Below are records; please set down exactly the lines from the first through the one containing "2. every relation".

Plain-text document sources
[Start of Attachment]

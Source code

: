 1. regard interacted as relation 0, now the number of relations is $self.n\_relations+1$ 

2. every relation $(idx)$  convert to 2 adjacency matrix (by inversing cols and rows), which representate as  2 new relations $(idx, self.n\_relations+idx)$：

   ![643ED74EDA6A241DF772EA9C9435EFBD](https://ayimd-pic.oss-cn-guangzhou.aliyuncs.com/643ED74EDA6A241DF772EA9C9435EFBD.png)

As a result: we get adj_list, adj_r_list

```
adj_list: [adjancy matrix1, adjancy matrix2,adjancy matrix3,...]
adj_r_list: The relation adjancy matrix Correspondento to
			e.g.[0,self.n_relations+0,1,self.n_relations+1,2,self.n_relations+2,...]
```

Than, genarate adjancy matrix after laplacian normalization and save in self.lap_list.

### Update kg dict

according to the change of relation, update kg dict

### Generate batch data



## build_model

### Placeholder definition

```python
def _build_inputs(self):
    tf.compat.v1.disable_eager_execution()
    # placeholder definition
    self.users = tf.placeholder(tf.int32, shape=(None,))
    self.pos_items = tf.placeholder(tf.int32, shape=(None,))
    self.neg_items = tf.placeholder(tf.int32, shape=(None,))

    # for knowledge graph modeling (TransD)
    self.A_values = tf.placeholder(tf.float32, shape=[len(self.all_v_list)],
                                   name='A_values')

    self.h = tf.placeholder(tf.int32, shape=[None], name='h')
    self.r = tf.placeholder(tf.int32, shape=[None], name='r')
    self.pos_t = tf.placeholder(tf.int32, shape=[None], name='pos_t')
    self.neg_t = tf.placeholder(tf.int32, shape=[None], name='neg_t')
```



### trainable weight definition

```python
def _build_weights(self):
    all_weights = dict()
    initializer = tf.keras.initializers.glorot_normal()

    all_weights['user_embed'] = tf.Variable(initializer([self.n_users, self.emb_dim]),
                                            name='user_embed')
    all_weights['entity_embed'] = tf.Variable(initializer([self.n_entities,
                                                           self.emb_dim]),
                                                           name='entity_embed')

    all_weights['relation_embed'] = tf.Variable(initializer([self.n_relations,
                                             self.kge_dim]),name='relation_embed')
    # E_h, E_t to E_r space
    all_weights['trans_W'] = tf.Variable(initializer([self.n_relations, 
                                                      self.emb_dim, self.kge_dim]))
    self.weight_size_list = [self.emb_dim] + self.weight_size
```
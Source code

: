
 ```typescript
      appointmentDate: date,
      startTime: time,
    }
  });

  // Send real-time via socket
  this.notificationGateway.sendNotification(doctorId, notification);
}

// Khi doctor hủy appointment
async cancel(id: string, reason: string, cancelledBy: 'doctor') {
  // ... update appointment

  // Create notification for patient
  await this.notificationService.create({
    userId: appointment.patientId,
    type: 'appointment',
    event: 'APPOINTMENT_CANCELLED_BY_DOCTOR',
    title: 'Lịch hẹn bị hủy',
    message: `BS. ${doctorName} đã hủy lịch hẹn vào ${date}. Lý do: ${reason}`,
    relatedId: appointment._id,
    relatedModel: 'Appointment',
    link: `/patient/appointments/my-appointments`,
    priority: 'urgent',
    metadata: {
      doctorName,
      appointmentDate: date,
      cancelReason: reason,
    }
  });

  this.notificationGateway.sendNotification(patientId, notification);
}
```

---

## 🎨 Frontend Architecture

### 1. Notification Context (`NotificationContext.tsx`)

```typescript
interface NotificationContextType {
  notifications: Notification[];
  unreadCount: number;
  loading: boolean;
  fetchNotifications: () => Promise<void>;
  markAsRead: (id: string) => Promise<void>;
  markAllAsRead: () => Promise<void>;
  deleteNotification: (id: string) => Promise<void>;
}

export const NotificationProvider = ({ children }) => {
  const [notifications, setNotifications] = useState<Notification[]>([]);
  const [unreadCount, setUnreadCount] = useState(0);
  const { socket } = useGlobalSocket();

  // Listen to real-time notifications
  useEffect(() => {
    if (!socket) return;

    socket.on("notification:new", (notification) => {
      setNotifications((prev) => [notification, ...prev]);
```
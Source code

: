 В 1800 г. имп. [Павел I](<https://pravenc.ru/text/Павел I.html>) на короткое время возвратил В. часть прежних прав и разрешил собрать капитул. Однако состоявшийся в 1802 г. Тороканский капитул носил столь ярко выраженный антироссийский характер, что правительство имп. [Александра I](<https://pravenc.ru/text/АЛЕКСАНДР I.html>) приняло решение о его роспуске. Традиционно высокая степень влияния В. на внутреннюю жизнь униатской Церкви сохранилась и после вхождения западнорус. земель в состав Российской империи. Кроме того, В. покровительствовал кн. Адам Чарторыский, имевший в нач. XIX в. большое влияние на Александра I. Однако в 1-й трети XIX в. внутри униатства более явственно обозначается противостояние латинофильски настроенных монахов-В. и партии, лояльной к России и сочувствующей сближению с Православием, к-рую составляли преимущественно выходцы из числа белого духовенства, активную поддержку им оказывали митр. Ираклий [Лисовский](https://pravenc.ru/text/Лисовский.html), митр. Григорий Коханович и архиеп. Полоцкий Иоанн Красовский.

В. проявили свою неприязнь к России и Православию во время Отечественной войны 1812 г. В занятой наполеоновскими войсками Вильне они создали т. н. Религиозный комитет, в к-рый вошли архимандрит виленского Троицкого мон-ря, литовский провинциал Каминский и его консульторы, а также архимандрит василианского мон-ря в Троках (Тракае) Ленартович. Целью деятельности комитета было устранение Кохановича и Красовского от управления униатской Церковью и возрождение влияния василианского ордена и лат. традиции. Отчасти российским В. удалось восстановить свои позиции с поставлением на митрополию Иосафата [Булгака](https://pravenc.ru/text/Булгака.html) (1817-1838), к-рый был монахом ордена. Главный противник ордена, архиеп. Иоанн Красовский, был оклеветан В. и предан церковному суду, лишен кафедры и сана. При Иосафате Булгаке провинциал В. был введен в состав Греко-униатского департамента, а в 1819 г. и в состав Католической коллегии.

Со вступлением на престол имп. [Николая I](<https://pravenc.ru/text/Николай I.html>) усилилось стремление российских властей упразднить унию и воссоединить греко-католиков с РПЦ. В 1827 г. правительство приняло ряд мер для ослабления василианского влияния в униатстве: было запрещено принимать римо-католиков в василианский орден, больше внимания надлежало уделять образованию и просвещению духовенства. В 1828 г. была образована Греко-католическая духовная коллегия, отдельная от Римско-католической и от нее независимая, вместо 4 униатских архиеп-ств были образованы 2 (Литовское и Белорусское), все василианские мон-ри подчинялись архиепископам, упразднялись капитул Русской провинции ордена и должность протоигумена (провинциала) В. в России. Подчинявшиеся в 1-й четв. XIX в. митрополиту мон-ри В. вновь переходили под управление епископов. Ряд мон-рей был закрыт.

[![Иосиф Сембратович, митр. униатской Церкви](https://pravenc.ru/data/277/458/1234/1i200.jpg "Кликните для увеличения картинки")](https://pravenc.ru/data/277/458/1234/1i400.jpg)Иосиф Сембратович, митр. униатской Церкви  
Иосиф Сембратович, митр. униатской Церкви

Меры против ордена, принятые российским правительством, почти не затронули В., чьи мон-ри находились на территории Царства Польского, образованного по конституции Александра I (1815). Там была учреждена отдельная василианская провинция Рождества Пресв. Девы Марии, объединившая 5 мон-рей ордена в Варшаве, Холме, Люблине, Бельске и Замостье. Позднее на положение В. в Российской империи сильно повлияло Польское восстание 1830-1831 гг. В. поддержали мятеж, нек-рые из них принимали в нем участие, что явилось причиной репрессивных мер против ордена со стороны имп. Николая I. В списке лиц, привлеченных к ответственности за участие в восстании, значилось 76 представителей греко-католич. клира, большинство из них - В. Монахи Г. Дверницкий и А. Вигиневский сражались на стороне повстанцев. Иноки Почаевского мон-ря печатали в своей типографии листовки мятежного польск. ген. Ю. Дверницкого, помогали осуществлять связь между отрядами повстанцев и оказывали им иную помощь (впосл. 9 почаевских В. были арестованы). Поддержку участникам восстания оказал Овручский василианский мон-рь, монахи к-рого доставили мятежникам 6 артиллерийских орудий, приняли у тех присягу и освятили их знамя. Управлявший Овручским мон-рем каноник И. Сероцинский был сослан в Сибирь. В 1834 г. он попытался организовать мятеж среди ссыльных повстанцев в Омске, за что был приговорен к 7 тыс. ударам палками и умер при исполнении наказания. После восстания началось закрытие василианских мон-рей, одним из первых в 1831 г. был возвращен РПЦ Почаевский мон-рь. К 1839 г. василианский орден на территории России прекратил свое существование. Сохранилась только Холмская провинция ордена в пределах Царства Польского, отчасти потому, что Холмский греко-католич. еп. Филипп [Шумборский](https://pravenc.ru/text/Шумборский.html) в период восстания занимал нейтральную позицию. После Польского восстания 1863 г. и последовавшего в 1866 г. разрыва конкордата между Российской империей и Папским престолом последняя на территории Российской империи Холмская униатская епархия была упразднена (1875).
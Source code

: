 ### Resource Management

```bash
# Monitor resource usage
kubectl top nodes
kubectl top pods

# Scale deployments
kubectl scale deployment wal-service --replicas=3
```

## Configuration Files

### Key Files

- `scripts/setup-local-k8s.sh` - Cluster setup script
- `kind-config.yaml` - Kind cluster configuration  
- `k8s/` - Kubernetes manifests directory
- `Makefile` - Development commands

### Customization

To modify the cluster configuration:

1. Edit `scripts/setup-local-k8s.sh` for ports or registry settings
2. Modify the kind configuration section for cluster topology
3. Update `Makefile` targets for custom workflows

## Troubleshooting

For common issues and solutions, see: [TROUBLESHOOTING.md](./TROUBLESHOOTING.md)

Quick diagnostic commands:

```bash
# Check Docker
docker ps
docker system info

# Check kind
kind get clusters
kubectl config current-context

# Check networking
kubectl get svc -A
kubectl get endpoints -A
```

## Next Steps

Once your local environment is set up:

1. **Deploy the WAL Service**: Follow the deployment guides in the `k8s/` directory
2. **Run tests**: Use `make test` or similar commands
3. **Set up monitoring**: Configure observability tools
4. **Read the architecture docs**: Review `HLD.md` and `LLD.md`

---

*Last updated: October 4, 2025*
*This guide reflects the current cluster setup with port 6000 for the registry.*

[End of Attachment]

* _Solved exercise_:
Source code

: 1. regard interacted as relation 0, now the number of relations is $self.n\_relations+1$ 

2. every relation $(idx)$  convert to 2 adjacency matrix (by inversing cols and rows), which representate as  2 new relations $(idx, self.n\_relations+idx)$：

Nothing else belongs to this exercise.